Вот почему мы можем вернуться к теме воды в связи с нашим анализом текучести, сделанным в 1-й главе. «Вода может помочь», — говорит себе повествователь, пытаясь определить природу вестников. Однако он убеждается в том, что они есть то же (или почти то же), что и сама вода, поскольку он опасается проглотить одного из них во время питья. Далее из текста становится очевидно, что вода, которую он ищет в своей комнате под шкафом, уже не та, что находится в кувшине. Герой ищет то, чего не знает («Но на что похожа вода?»), но что должно быть им обнаружено. Так и поэт ищет и ждет слова. Сначала ему кажется, что он находит воду в ремешке (гротеск), затем в календаре (символическое напоминание о времени) и наконец — в почесывании за ухом, являющимся тем органом, который мог бы позволить услышать это слово, разумеется при условии, что оно существует. Мяч, «прогрызенный собакой», «стеклянные осколки» и в довершение всего «недоеденная котлета»: столь тривиальные подробности приводят поэта к повседневности, где господствует мерзость, завладевшая его прозой 1930 годов. Текучесть потерпела поражение, побежденная бытом, и как следствие — творческая прострация. Вестники были здесь, но не остановились.
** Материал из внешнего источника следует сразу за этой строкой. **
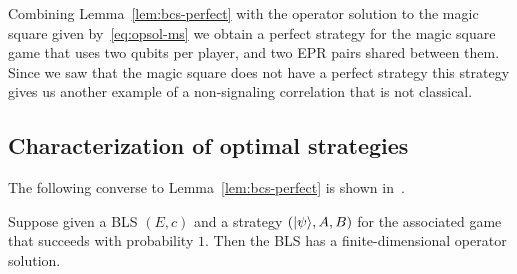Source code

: Combining Lemma~\ref{lem:bcs-perfect} with the operator solution to the magic square given by~\eqref{eq:opsol-ms} we obtain a perfect strategy for the magic square game that uses two qubits per player, and two EPR pairs shared between them. Since we saw that the magic square does not have a perfect strategy this strategy gives us another example of a non-signaling correlation that is not classical. 

\subsection{Characterization of optimal strategies}

The following converse to Lemma~\ref{lem:bcs-perfect} is shown in~\cite{cleve2014characterization}. 

\begin{lemma}\label{lem:bcs-tensor}
Suppose given a BLS $(E,c)$ and a strategy $(|\psi\rangle,A,B)$ for the associated game that succeeds with probability $1$. Then the BLS has a finite-dimensional operator solution. 
\end{lemma}

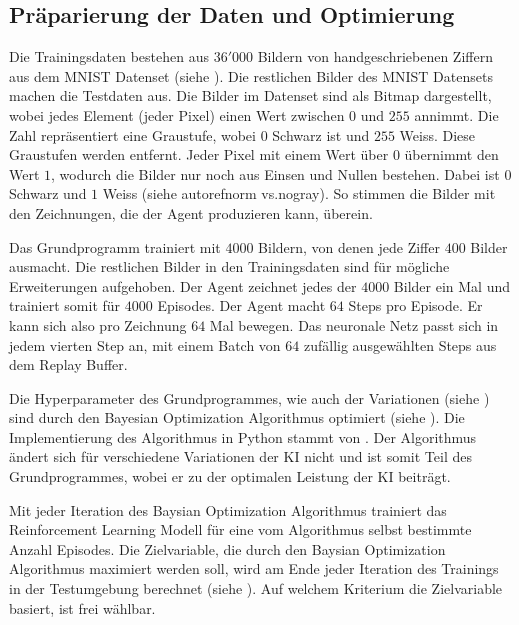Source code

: \subsection{Präparierung der Daten und Optimierung}\label{sub:m_grund_data}
Die Trainingsdaten bestehen aus $36'000$ Bildern von handgeschriebenen Ziffern
aus dem MNIST Datenset (siehe ). Die restlichen Bilder des
MNIST Datensets machen die Testdaten aus. Die Bilder im Datenset sind als Bitmap
dargestellt, wobei jedes Element (jeder Pixel) einen Wert zwischen $0$ und $255$
annimmt. Die Zahl repräsentiert eine Graustufe, wobei $0$ Schwarz ist und $255$
Weiss. Diese Graustufen werden entfernt. Jeder Pixel mit einem Wert über $0$
übernimmt den Wert $1$, wodurch die Bilder nur noch aus Einsen und Nullen
bestehen. Dabei ist $0$ Schwarz und $1$ Weiss (siehe autoref{norm vs.nogray}).
So stimmen die Bilder mit den Zeichnungen, die der Agent produzieren kann,
überein.


Das Grundprogramm trainiert mit $4000$ Bildern, von denen jede Ziffer $400$
Bilder ausmacht. Die restlichen Bilder in den Trainingsdaten sind für mögliche  
Erweiterungen aufgehoben. Der Agent zeichnet jedes der $4000$ Bilder ein Mal und
trainiert somit für $4000$ Episodes. Der Agent macht $64$ Steps pro Episode. Er
kann sich also pro Zeichnung $64$ Mal bewegen. Das neuronale Netz passt sich in
jedem vierten Step an, mit einem Batch von $64$ zufällig ausgewählten Steps aus
dem Replay Buffer.

Die Hyperparameter des Grundprogrammes, wie auch der Variationen (siehe
) sind durch den Bayesian Optimization Algorithmus optimiert
(siehe ). Die Implementierung des Algorithmus in Python
stammt von \cite{fernando_nogueira_bayesian_2014}. Der Algorithmus ändert sich
für verschiedene Variationen der KI nicht und ist somit Teil des
Grundprogrammes, wobei er zu der optimalen Leistung der KI beiträgt. 

Mit jeder Iteration des Baysian Optimization Algorithmus trainiert das
Reinforcement Learning Modell für eine vom Algorithmus selbst bestimmte Anzahl
Episodes. Die Zielvariable, die durch den Baysian Optimization Algorithmus
maximiert werden soll, wird am Ende jeder Iteration des Trainings in der
Testumgebung berechnet (siehe ). Auf welchem
Kriterium die Zielvariable basiert, ist frei wählbar.



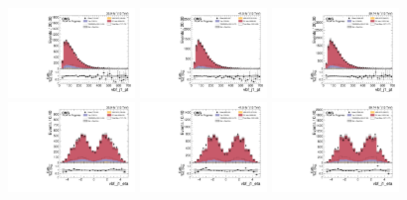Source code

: \begin{figure}[!ht]
  \centering
  \includegraphics[width=0.30\textwidth]{analysis_plots/2016_zjj/cr_vjets_l/vbf_j1_pt.pdf}
  \includegraphics[width=0.30\textwidth]{analysis_plots/2017_zjj/cr_vjets_l/vbf_j1_pt.pdf}
  \includegraphics[width=0.30\textwidth]{analysis_plots/2018_zjj/cr_vjets_l/vbf_j1_pt.pdf} \\
  \includegraphics[width=0.30\textwidth]{analysis_plots/2016_zjj/cr_vjets_l/vbf_j1_eta.pdf}
  \includegraphics[width=0.30\textwidth]{analysis_plots/2017_zjj/cr_vjets_l/vbf_j1_eta.pdf}
  \includegraphics[width=0.30\textwidth]{analysis_plots/2018_zjj/cr_vjets_l/vbf_j1_eta.pdf} \\

\end{figure}
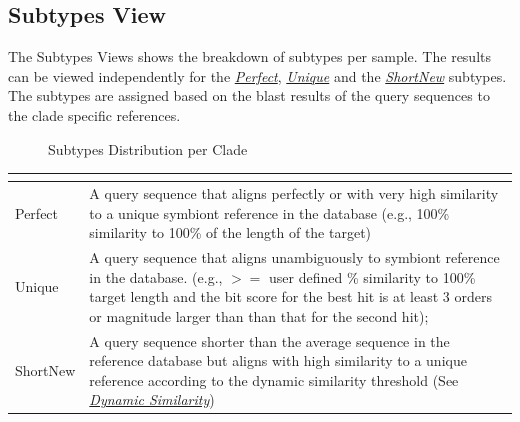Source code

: \documentclass[letterpaper,10pt,english]{sphinxmanual}
\begin{document}
\subsection{Subtypes View}
\label{Web:subtypes-view}
The Subtypes Views shows the breakdown of subtypes per sample. The results
can be viewed independently for the {\hyperref[defs:perfect]{\emph{Perfect}}}, {\hyperref[defs:unique]{\emph{Unique}}} and the
{\hyperref[defs:shortnew]{\emph{ShortNew}}} subtypes. The subtypes are assigned based on the blast results of the query sequences to
the clade specific references.
\begin{figure}[htbp]
\centering
\capstart

\caption{Subtypes Distribution per Clade}\end{figure}

\begin{tabulary}{\linewidth}{|L|L|}
\hline
\textsf{\relax } & \textsf{\relax }\\
\hline
Perfect
 & 
A query sequence that aligns perfectly or with very high similarity to a unique symbiont reference in the database (e.g., 100\% similarity to 100\% of the length of the target)
\\

Unique
 & 
A query sequence that aligns unambiguously to symbiont reference in the database. (e.g., \(>=\) user defined \%
similarity to 100\% target length and the bit score for the best hit is at least 3 orders or magnitude larger than than that for the second hit);
\\

ShortNew
 & 
A query sequence shorter than the average sequence in the reference database
but aligns with high similarity to a unique reference according to the dynamic similarity threshold (See {\hyperref[defs:dynamic-similarity]{\emph{Dynamic Similarity}}})
\\
\hline\end{tabulary}
\end{document}
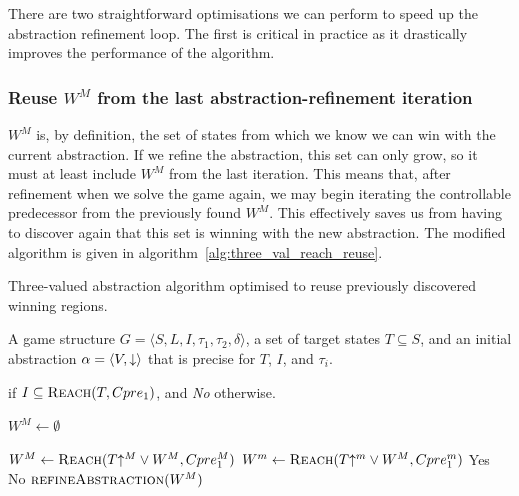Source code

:There are two straightforward optimisations we can perform to speed up the abstraction refinement loop. The first is critical in practice as it drastically improves the performance of the algorithm.

\subsubsection{Reuse $W^M$ from the last abstraction-refinement iteration}

$W^M$ is, by definition, the set of states from which we know we can win with the current abstraction. If we refine the abstraction, this set can only grow, so it must at least include $W^M$ from the last iteration. This means that, after refinement when we solve the game again, we may begin iterating the controllable predecessor from the previously found $W^M$. This effectively saves us from having to discover again that this set is winning with the new abstraction. The modified algorithm is given in algorithm~\ref{alg:three_val_reach_reuse}.

\begin{algorithm}
\caption{Three-valued abstraction algorithm optimised to reuse previously discovered winning regions.}
\label{alg:three_val_reach_reuse}

\begin{algorithmic}[1]

\Require A game structure $G = \langle S, L, I, \tau_1, \tau_2, \delta \rangle$, a set 
of target states $T\subseteq S$, and an initial abstraction $\alpha=\langle V, \mathord{\downarrow} \rangle$
that is precise for $T$, $I$, and $\tau_i$.

 if $I \subseteq \textsc{Reach}(T, Cpre_1)$, and {\it No} otherwise.


    \State $W^M \gets \emptyset$

    \Loop
        \State $W^M \gets \textsc{Reach}(T\mathord{\uparrow^M} \vee W^M, Cpre_1^M)$
        \State $W^m \gets \textsc{Reach}(T\mathord{\uparrow^m} \vee W^M, Cpre_1^m)$
            \State\Return Yes
            \State\Return No
        \Else       
            \State$\Call{refineAbstraction}{W^M}$
        \EndIf
    \EndLoop
\EndFunction

\end{algorithmic}
\end{algorithm}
Как мы уже имели возможность убедиться, вода связана с временем и пространством. Ее очарование, воздействующее на Хню, так же как и на Сиддхартху41, — следствие того, что она может быть всюду одновременно. Следовательно, она знает одновременность всего или, по мнению Друскина, начало всех событий сразу, не зная об их конце: итак, она есть подобие вечности. В сочинении «О том, как меня посетили вестники» мы наблюдаем абсолютно схожую ситуацию. Вначале слышится шум в стенных часах — приход вестников связан с нарушением времени или, скорее, с чувством нарушения времени, так как часы показывают на самом деле точное время: без четверти четыре. А в конце текста, когда ветер утихает, герой отмечает, как спокойно тикают часы, которые показывают все то же точное время: без четверти четыре. Следовательно, все действия героя, описанные в этом тексте, происходят в необычных пространственно-временных условиях. Время сокращено до крайности и приведено к нулевой точке (так же как и у Малевича), и, таким образом, над ним одержана победа: субъект познал вечность, вечность цисфинитную, как бы ужасна и пародийна она ни была.
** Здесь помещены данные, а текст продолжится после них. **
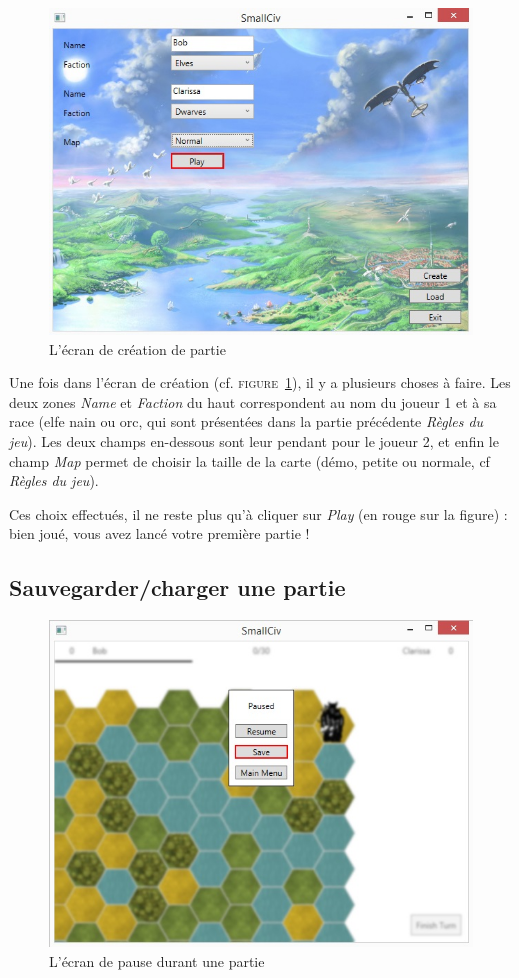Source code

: \begin{figure}[h]
	\centering
	\includegraphics{img/creation.jpg}
	\caption{L'écran de création de partie}
	\label{creation}
\end{figure}
Une fois dans l'écran de création (cf. \textsc{figure~\ref{creation}}), il y a plusieurs choses à faire. Les deux zones \emph{Name} et \emph{Faction} du haut correspondent au nom du joueur 1 et à sa race (elfe nain ou orc, qui sont présentées dans la partie précédente \emph{Règles du jeu}). Les deux champs en-dessous sont leur pendant pour le joueur 2, et enfin le champ \emph{Map} permet de choisir la taille de la carte (démo, petite ou normale, cf \emph{Règles du jeu}).\newline

Ces choix effectués, il ne reste plus qu'à cliquer sur \emph{Play} (en rouge sur la figure) : bien joué, vous avez lancé votre première partie ! 

\subsection{Sauvegarder/charger une partie}
\begin{figure}[h]
	\centering
	\includegraphics{img/pause_to_save.jpg}
	\caption{L'écran de pause durant une partie}
	\label{pause}
\end{figure}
В небольшом трактате «Движение» Друскин ясно высказывает ту же идею, написав, что «вечность понятнее времени, потому что есть сейчас»42. Далее в этом сочинении, как и в произведении «Вестники и их разговоры», философ возвращается к сравнению с деревьями и решительным образом связывает понятие вечности с понятием неподвижности, а следовательно, и с «отсутствием порядка и последовательности», еще раз настаивая на случайности расположения предметов в пространстве: «Вечность — это то, что однажды или сейчас. Но другого того, что не сейчас, — нет. Следовательно, есть один предмет. Также и неподвижность. Лучше всего объяснить это на примере деревьев. Они неподвижны, потому что расположены случайно, и нет никакой возможности осмотреть их одно за другим по порядку. Следовательно, неподвижность и вечность, т. е. отсутствие порядка и последовательности, — один предмет, и нет других предметов»43.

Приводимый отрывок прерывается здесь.